Data for review -

##########

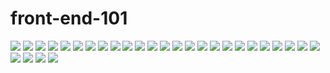 # front-end-101

![](/assets/01.png)
![](/assets/02.png)
![](/assets/04.png)
![](/assets/05.png)
![](/assets/06.png)
![](/assets/07.png)
![](/assets/08.png)
![](/assets/09.png)
![](/assets/10.png)
![](/assets/11.png)
![](/assets/12.png)
![](/assets/13.png)
![](/assets/14.png)
![](/assets/15.png)
![](/assets/16.png)
![](/assets/17.png)
![](/assets/18.png)
![](/assets/19.png)
![](/assets/20.png)
![](/assets/21.png)
![](/assets/22.png)
![](/assets/23.png)
![](/assets/24.png)
![](/assets/25.png)
![](/assets/26.png)
![](/assets/27.png)
![](/assets/28.png)
![](/assets/29.png)
![](/assets/30.png)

##########

What to do - An exact copy of the listing is required, excluding any pictures.

Task output -
 # front-end-101

![](/assets/01.png)
![](/assets/02.png)
![](/assets/04.png)
![](/assets/05.png)
![](/assets/06.png)
![](/assets/07.png)
![](/assets/08.png)
![](/assets/09.png)
![](/assets/10.png)
![](/assets/11.png)
![](/assets/12.png)
![](/assets/13.png)
![](/assets/14.png)
![](/assets/15.png)
![](/assets/16.png)
![](/assets/17.png)
![](/assets/18.png)
![](/assets/19.png)
![](/assets/20.png)
![](/assets/21.png)
![](/assets/22.png)
![](/assets/23.png)
![](/assets/24.png)
![](/assets/25.png)
![](/assets/26.png)
![](/assets/27.png)
![](/assets/28.png)
![](/assets/29.png)
![](/assets/30.png)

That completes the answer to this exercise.